Forced to Adapt and Innovate
Hybrid cars have popularized the concept of fuel efficiency since the late 1990s, even though hybrid technology existed a good century or so before that [source: Gitlin]. And hybrids won't be going away anytime soon -- a few luxury and sports car manufacturers are even working on hybrid supercars slated to hit the streets sometime in the next few years. Considering how much the Toyota Prius cost when it first launched, a million-dollar hybrid McLaren or Ferrari might seem like a bargain. Or not.
There are a few simple tricks that manufacturers can use to make the engine more efficient, like variable valve timing for example, which is just a way to time the engine so each cycle of intake and exhaust is as energy efficient as possible. Recent innovations to variable valve timing systems allow the engine to adjust its timing based on driving conditions. Engines designed for such feats are usually found in more expensive cars, but there are ways to reduce costs to make it a more obtainable strategy for the masses. Fuel delivery systems are also undergoing some changes, like adjusting direct injection and compression to get the most power from each cycle. Some engineers are playing around with the differences between gasoline and diesel engines, while others wonder if a gasoline-diesel blend could be the answer to improved fuel economy. Turbo engines are another relatively inexpensive and efficient way to push a lot of power out of a small engine. For instance, a 1.4-liter engine boosted with a turbocharger can produce the same amount of power as a 2.5-liter engine, even though it's a lot smaller and a lot more fuel efficient [source: Gitlin]. European automobile manufacturers have been using the smaller engine and turbo approach for quite a while, and domestic automakers are catching on to its potential.
Start-stop technology is another of the initiatives taking shape, helping reduce a car's fuel consumption at idle by stopping the engine. It's similar to how a hybrid car switches over to the electric engine at a stop, but in this case, the gasoline engine is able to stop and then restart when it's time to go again. This technology requires software that coordinates transmission shifts and prevents the car's electrical systems from draining the battery at a stop. High-tech driver instrumentation is another trend that's predicted to really take off. Real-time fuel monitor gauges help drivers visualize how their driving habits affect fuel economy, which will train them to drive smarter over time. And some GPS systems are equipped to select fuel-efficient routes with fewer stops. And while these features have been trademarks of hybrid cars for years, but there's no reason they can't be implemented across the board.
Cars that sense traffic and automatically adjust to road conditions will be a major improvement; autonomous vehicles are the ultimate "intelligent car" goal. But, until those systems are perfected, there are other steps that can be taken, like borrowing a few ideas from the sports car school of thought. Reducing weight does amazing things for fuel economy, so car designers are studying the tricks that have been used by sports and performance car builders and race teams; things like reducing mass and using light weight high-tech materials (such as aluminum or carbon fiber instead of steel). These moves will help counteract some of the bloat that cars have gained in the past couple of decades -- an estimated 25 percent weight increase over the past 25 years [source: Gitlin]. To truly counteract the fat-car trend, consumers will have to concede that some creature comforts, like heavy powered seats, aren't worth the extra power consumption and weight. (Giving up SUVs entirely would be a massive victory for efficiency, but it's unlikely we'll ever reach that consensus as a society.) The bottom line is, lighter cars perform just fine with smaller engines.

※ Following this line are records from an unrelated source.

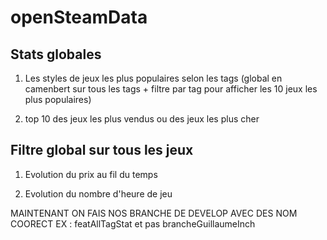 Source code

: # openSteamData

## Stats globales

1)  Les styles de jeux les plus populaires selon les tags (global en camenbert sur tous les tags + filtre par tag pour afficher les 10 jeux les plus populaires)

2)  top 10 des jeux les plus vendus ou des jeux les plus cher

## Filtre global sur tous les jeux

  1)  Evolution du prix au fil du temps
  
  2)  Evolution du nombre d'heure de jeu


MAINTENANT ON FAIS NOS BRANCHE DE DEVELOP AVEC DES NOM COORECT EX :
  featAllTagStat et pas brancheGuillaumeInch
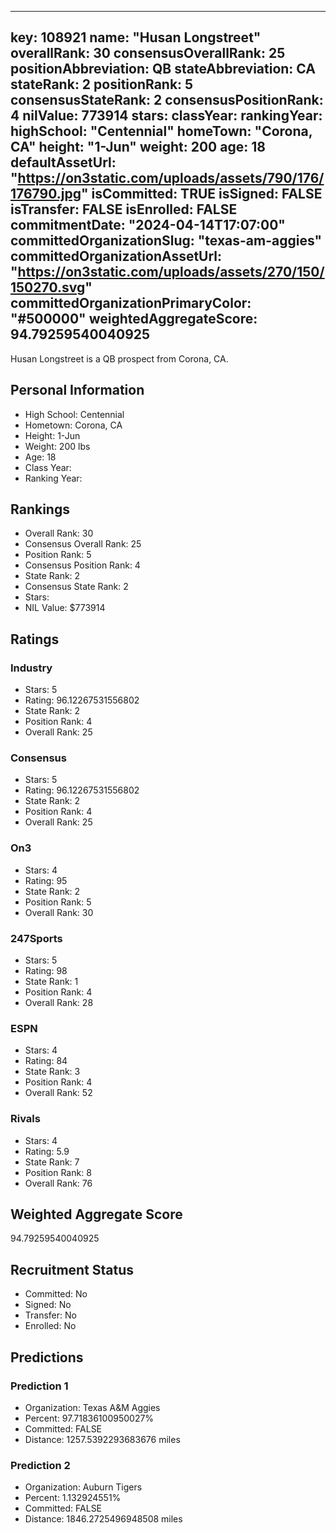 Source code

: ---
  key: 108921
  name: "Husan Longstreet"
  overallRank: 30
  consensusOverallRank: 25
  positionAbbreviation: QB
  stateAbbreviation: CA
  stateRank: 2
  positionRank: 5
  consensusStateRank: 2
  consensusPositionRank: 4
  nilValue: 773914
  stars: 
  classYear: 
  rankingYear: 
  highSchool: "Centennial"
  homeTown: "Corona, CA"
  height: "1-Jun"
  weight: 200
  age: 18
  defaultAssetUrl: "https://on3static.com/uploads/assets/790/176/176790.jpg"
  isCommitted: TRUE
  isSigned: FALSE
  isTransfer: FALSE
  isEnrolled: FALSE
  commitmentDate: "2024-04-14T17:07:00"
  committedOrganizationSlug: "texas-am-aggies"
  committedOrganizationAssetUrl: "https://on3static.com/uploads/assets/270/150/150270.svg"
  committedOrganizationPrimaryColor: "#500000"
  weightedAggregateScore: 94.79259540040925
  ---
  
  Husan Longstreet is a QB prospect from Corona, CA.
  
  ## Personal Information
  - High School: Centennial
  - Hometown: Corona, CA
  - Height: 1-Jun
  - Weight: 200 lbs
  - Age: 18
  - Class Year: 
  - Ranking Year: 
  
  ## Rankings
  - Overall Rank: 30
  - Consensus Overall Rank: 25
  - Position Rank: 5
  - Consensus Position Rank: 4
  - State Rank: 2
  - Consensus State Rank: 2
  - Stars: 
  - NIL Value: $773914
  
  ## Ratings
  
  ### Industry
  - Stars: 5
  - Rating: 96.12267531556802
  - State Rank: 2
  - Position Rank: 4
  - Overall Rank: 25
  
  ### Consensus
  - Stars: 5
  - Rating: 96.12267531556802
  - State Rank: 2
  - Position Rank: 4
  - Overall Rank: 25
  
  ### On3
  - Stars: 4
  - Rating: 95
  - State Rank: 2
  - Position Rank: 5
  - Overall Rank: 30
  
  ### 247Sports
  - Stars: 5
  - Rating: 98
  - State Rank: 1
  - Position Rank: 4
  - Overall Rank: 28
  
  ### ESPN
  - Stars: 4
  - Rating: 84
  - State Rank: 3
  - Position Rank: 4
  - Overall Rank: 52
  
  ### Rivals
  - Stars: 4
  - Rating: 5.9
  - State Rank: 7
  - Position Rank: 8
  - Overall Rank: 76
  
  ## Weighted Aggregate Score
  94.79259540040925
  
  ## Recruitment Status
  - Committed: No
  - Signed: No
  - Transfer: No
  - Enrolled: No
  
  
  
  ## Predictions
  
  ### Prediction 1
  - Organization: Texas A&M Aggies
  - Percent: 97.71836100950027%
  - Committed: FALSE
  - Distance: 1257.5392293683676 miles
  
  ### Prediction 2
  - Organization: Auburn Tigers
  - Percent: 1.132924551%
  - Committed: FALSE
  - Distance: 1846.2725496948508 miles
   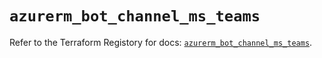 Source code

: # `azurerm_bot_channel_ms_teams`

Refer to the Terraform Registory for docs: [`azurerm_bot_channel_ms_teams`](https://registry.terraform.io/providers/hashicorp/azurerm/3.67.0/docs/resources/bot_channel_ms_teams).
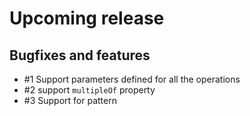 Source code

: # Upcoming release

## Bugfixes and features

- #1 Support parameters defined for all the operations
- #2 support `multipleOf` property
- #3 Support for pattern
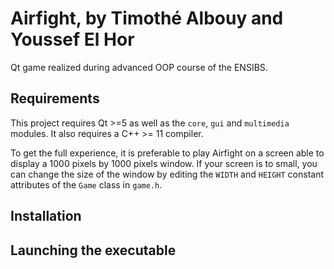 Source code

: # Airfight, by Timothé Albouy and Youssef El Hor

Qt game realized during advanced OOP course of the ENSIBS.

## Requirements

This project requires Qt >=5 as well as the `core`, `gui` and `multimedia` modules. It also requires a C++ >= 11 compiler.

To get the full experience, it is preferable to play Airfight on a screen able to display a 1000 pixels by 1000 pixels window. If your screen is to small, you can change the size of the window by editing the `WIDTH` and `HEIGHT` constant attributes of the `Game` class in `game.h`.

## Installation



## Launching the executable
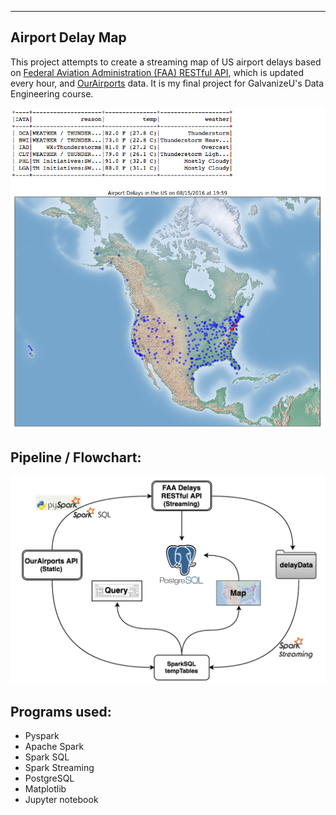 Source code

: ---
Airport Delay Map
----

This project attempts to create a streaming map of US airport delays based on [Federal Aviation Administration (FAA) RESTful API](http://services.faa.gov/docs/basics/), which is updated every hour, and [OurAirports](http://ourairports.com/data/) data. It is my final project for GalvanizeU's Data Engineering course.

![GitHub Logo](/mapImages/Screenshot.png)

## Pipeline / Flowchart: 

![Pipeline](/mapImages/Pipeline.png)

## Programs used:

- Pyspark
- Apache Spark
- Spark SQL
- Spark Streaming
- PostgreSQL
- Matplotlib
- Jupyter notebook 
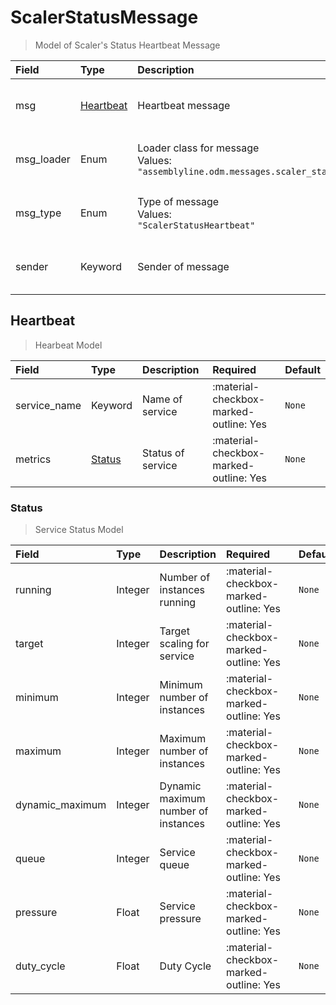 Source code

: [comment]: # (AUTOGENERATED MARKDOWN CONTENT. UPDATES TO ODM DOCUMENTATION SHOULD BE DONE THROUGH ASSEMBLYLINE-BASE REPO!)
# ScalerStatusMessage
> Model of Scaler's Status Heartbeat Message

| Field | Type | Description | Required | Default |
| :--- | :--- | :--- | :--- | :--- |
| msg | [Heartbeat](/assemblyline4_docs/odm/messages/scaler_status_heartbeat/#heartbeat) | Heartbeat message | <div style="width:100px">:material-checkbox-marked-outline: Yes</div> | `None` |
| msg_loader | Enum | Loader class for message<br>Values:<br>`"assemblyline.odm.messages.scaler_status_heartbeat.ScalerStatusMessage"` | <div style="width:100px">:material-checkbox-marked-outline: Yes</div> | `assemblyline.odm.messages.scaler_status_heartbeat.ScalerStatusMessage` |
| msg_type | Enum | Type of message<br>Values:<br>`"ScalerStatusHeartbeat"` | <div style="width:100px">:material-checkbox-marked-outline: Yes</div> | `ScalerStatusHeartbeat` |
| sender | Keyword | Sender of message | <div style="width:100px">:material-checkbox-marked-outline: Yes</div> | `None` |


[comment]: # (AUTOGENERATED MARKDOWN CONTENT. UPDATES TO ODM DOCUMENTATION SHOULD BE DONE THROUGH ASSEMBLYLINE-BASE REPO!)
## Heartbeat
> Hearbeat Model

| Field | Type | Description | Required | Default |
| :--- | :--- | :--- | :--- | :--- |
| service_name | Keyword | Name of service | <div style="width:100px">:material-checkbox-marked-outline: Yes</div> | `None` |
| metrics | [Status](/assemblyline4_docs/odm/messages/scaler_status_heartbeat/#status) | Status of service | <div style="width:100px">:material-checkbox-marked-outline: Yes</div> | `None` |


[comment]: # (AUTOGENERATED MARKDOWN CONTENT. UPDATES TO ODM DOCUMENTATION SHOULD BE DONE THROUGH ASSEMBLYLINE-BASE REPO!)
### Status
> Service Status Model

| Field | Type | Description | Required | Default |
| :--- | :--- | :--- | :--- | :--- |
| running | Integer | Number of instances running | <div style="width:100px">:material-checkbox-marked-outline: Yes</div> | `None` |
| target | Integer | Target scaling for service | <div style="width:100px">:material-checkbox-marked-outline: Yes</div> | `None` |
| minimum | Integer | Minimum number of instances | <div style="width:100px">:material-checkbox-marked-outline: Yes</div> | `None` |
| maximum | Integer | Maximum number of instances | <div style="width:100px">:material-checkbox-marked-outline: Yes</div> | `None` |
| dynamic_maximum | Integer | Dynamic maximum number of instances | <div style="width:100px">:material-checkbox-marked-outline: Yes</div> | `None` |
| queue | Integer | Service queue | <div style="width:100px">:material-checkbox-marked-outline: Yes</div> | `None` |
| pressure | Float | Service pressure | <div style="width:100px">:material-checkbox-marked-outline: Yes</div> | `None` |
| duty_cycle | Float | Duty Cycle | <div style="width:100px">:material-checkbox-marked-outline: Yes</div> | `None` |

If all that research and design and testing sounds expensive, that's because it is, or it will be, anyway. As mentioned before, the automakers are already a little freaked out by it, although it's still a little unclear how the costs will affect consumers. The Obama administration claims that the 2025 standards will save the average driver $8,200 in fuel over the car's lifespan, but there are still too many variables in play for this to be a guarantee, especially considering no one can predict how much gas will actually cost when that time rolls around. However, 2025 model year sticker prices are estimated to be an average of $8,214 more than 2016 MSRPs, thanks to a combination of updated required safety equipment as well as the new technology that'll make CAFE possible. These numbers are based on a 2010 study with information that might be slightly outdated, but if the estimates are even close, the inflated manufacturer suggested retail prices would wipe out any projected fuel savings. Some of these technologies and vehicle types will have subsidies and other incentives from the government, but it's still a little too early for specific details.
All these changes mean that cars over the next 15 years will look and feel very different from what we now know, even if the particulars are unclear. But if the targets are hit, well, that means good things for the planet. So, just beyond the year 2025, the fuel supply situation should have improved dramatically, but we don't necessarily have to wait that long to see progress. The small (but important) annual 5 percent increases should become more apparent over time, and the entire initiative will be reviewed about halfway through, sometime in 2019. And in the meantime, new and more fuel-efficient cars will be steadily rolled out, trying to get (and stay) ahead of the curve.